Langebaek, the economist with the best track record of predicting Colombian rate decisions in Bloomberg surveys over the past two years, forecasts a quarter-point rate cut today.
The European Central Bank, People’s Bank of China and South Africa’s central bank have all cut borrowing costs this month, while policy makers in Brazil on July 11 reduced their key rate for an eighth straight meeting to a record 8 percent.
Industrial output fell for a third straight month in May from a year earlier, while year-on-year export growth slowed to 1.2 percent, from 4 percent in April and 16.1 percent in March.
In addition to slowing overseas demand, Colombian exporters have also had to contend with the world’s biggest currency rally. The peso has strengthened 8.1 percent this year, the most of 170 currencies tracked by Bloomberg.
“The fall in industry shows that we are in a worldwide slowdown and that we also have a competitive problem with the exchange rate in the medium to long term,” Langebaek said.
Oil exports rose 70 percent to $28 billion dollars last year, while exports of coal gained 40 percent to $8.4 billion. Oil accounted for 49 percent of the country’s sales abroad in 2011. The price of crude has slumped 9.7 percent this year.
The emergence of oil as a major export and significant source of government revenue leaves the Andean nation vulnerable to swings in global crude prices and national production projections, Francisco Rodriguez, an economist at Bank of America Merrill Lynch in New York, wrote in a research note e- mailed to investors yesterday.
Credit expanded 18.3 percent in May from a year earlier, down from year-on-year growth of 22.4 percent in December.
The yield on Colombia’s benchmark 10 percent peso- denominated bond due in July 2024 fell two basis points to 6.75 percent yesterday, according to the central bank.
Santos last week urged policy makers to consider lower borrowing costs and to step up daily dollar purchases.
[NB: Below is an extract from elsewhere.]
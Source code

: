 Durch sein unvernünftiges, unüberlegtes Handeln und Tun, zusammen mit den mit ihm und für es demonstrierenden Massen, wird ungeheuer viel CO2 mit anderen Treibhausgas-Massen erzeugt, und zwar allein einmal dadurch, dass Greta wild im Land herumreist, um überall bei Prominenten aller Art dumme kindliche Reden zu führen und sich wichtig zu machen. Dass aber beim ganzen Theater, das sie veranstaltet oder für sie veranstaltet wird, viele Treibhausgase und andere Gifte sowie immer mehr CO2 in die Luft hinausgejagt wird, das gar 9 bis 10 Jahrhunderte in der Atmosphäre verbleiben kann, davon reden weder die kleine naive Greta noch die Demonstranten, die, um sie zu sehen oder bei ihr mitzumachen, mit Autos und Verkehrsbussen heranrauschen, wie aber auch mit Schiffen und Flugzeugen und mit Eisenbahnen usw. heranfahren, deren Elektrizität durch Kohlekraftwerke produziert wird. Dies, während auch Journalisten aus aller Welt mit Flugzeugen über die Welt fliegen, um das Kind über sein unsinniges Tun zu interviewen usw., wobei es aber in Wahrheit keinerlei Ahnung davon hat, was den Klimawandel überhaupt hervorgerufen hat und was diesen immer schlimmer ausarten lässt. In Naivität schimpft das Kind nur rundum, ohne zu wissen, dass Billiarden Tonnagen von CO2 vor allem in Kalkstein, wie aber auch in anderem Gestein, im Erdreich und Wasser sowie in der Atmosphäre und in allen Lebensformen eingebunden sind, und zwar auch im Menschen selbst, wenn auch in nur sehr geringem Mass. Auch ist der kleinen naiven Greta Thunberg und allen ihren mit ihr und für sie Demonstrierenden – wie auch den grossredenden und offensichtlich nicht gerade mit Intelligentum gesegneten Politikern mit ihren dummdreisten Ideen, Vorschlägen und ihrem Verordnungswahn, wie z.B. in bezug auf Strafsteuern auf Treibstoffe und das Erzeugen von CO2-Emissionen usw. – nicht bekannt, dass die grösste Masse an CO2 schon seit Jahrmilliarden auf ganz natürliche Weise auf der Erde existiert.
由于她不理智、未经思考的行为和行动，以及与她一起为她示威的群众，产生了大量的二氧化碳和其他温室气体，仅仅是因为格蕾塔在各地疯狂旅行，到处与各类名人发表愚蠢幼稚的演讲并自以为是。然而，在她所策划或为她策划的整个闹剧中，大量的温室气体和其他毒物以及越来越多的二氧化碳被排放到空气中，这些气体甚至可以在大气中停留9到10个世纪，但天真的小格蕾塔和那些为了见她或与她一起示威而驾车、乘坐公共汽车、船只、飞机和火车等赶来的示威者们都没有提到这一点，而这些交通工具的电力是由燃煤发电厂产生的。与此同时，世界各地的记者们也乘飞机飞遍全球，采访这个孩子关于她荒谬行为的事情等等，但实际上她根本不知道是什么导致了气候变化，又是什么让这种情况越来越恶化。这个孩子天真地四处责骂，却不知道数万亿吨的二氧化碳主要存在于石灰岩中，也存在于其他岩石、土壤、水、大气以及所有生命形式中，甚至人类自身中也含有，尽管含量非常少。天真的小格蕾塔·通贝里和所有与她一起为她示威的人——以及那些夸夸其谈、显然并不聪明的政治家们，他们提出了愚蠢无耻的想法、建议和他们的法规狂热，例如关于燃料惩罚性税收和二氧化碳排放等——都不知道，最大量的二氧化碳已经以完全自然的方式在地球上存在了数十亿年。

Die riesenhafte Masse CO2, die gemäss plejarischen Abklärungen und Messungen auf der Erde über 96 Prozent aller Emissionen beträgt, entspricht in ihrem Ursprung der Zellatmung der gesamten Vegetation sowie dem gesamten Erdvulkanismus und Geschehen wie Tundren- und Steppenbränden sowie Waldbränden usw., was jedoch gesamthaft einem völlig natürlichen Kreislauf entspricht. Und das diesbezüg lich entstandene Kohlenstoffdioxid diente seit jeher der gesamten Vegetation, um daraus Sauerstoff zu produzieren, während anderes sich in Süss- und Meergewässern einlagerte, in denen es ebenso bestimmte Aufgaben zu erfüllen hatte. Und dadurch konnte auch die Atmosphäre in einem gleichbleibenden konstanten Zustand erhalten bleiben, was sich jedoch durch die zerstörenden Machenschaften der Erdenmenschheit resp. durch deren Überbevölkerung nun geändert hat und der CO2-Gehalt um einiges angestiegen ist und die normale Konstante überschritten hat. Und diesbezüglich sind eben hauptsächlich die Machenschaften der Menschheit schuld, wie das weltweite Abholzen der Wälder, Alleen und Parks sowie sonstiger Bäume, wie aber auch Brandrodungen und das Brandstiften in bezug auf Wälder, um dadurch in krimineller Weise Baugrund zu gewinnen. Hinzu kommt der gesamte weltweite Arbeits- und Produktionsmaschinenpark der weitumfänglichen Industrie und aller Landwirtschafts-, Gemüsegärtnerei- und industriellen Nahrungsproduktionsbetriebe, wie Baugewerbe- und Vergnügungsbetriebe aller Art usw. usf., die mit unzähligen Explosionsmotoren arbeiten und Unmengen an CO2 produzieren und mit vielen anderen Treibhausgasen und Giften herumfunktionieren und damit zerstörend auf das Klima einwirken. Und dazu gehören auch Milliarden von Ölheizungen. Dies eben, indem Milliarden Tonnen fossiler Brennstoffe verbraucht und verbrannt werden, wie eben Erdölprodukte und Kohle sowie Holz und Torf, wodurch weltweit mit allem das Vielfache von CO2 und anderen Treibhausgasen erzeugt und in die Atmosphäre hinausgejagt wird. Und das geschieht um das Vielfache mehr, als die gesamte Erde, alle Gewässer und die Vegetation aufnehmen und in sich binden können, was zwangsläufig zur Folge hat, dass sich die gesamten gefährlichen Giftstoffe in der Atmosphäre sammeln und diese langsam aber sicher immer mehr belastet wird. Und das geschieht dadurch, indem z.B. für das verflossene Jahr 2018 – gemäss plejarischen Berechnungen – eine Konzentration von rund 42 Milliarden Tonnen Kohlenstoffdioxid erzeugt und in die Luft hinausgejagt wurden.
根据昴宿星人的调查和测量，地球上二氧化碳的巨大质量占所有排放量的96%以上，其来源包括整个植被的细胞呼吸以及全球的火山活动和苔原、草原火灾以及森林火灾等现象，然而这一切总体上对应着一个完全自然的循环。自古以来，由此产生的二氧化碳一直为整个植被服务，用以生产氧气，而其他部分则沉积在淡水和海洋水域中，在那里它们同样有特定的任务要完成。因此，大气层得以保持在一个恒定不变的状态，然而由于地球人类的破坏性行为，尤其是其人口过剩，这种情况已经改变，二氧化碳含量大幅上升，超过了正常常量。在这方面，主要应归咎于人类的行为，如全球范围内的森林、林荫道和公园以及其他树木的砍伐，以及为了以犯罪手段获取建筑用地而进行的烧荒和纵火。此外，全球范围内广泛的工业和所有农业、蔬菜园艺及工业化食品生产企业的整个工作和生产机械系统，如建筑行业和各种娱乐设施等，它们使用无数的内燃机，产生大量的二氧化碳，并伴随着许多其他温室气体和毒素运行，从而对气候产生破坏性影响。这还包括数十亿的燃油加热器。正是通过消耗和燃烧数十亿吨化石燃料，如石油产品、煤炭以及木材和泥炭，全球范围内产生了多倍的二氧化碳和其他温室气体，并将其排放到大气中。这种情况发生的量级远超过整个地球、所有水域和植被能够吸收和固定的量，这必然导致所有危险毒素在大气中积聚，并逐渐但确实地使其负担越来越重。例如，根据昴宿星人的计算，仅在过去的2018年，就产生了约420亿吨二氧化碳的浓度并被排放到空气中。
“I have asked the central bank to study a cut in interest rates, and evaluate a more aggressive purchase of dollars to increase our international reserves,” Santos said in a July 20 speech to mark Colombian Independence Day. “This will also help us confront the phenomenon of revaluation.”
Colombia’s central bank has often ignored advice from Santos and his predecessor, Alvaro Uribe. In June, policy makers kept their daily dollar purchases unchanged at $20 million, even after Santos urged them to increase the amount.
In January, the central bank raised its benchmark interest rate a quarter point, after Santos said such a move wouldn’t be “appropriate.”
Annual inflation slowed to 3.20 percent in June, the lowest rate after Chile of 10 Latin American economies tracked by Bloomberg, from 3.73 percent at the start of the year.
Colombia targets inflation of 3 percent, plus or minus one percentage point.
Even as consumer-price increases ease, the central bank will likely wait until August to lower lending rates, said Camilo Perez, the head analyst at Banco de Bogota, the nation’s second-biggest bank.
The central bank board “is fairly conservative, and they are not sufficiently convinced yet that the information available shows that the best path is a rate cut,” Perez said in a telephone interview. “They will wait, for example, for a moderation in credit growth, which is one of their last remaining concerns.”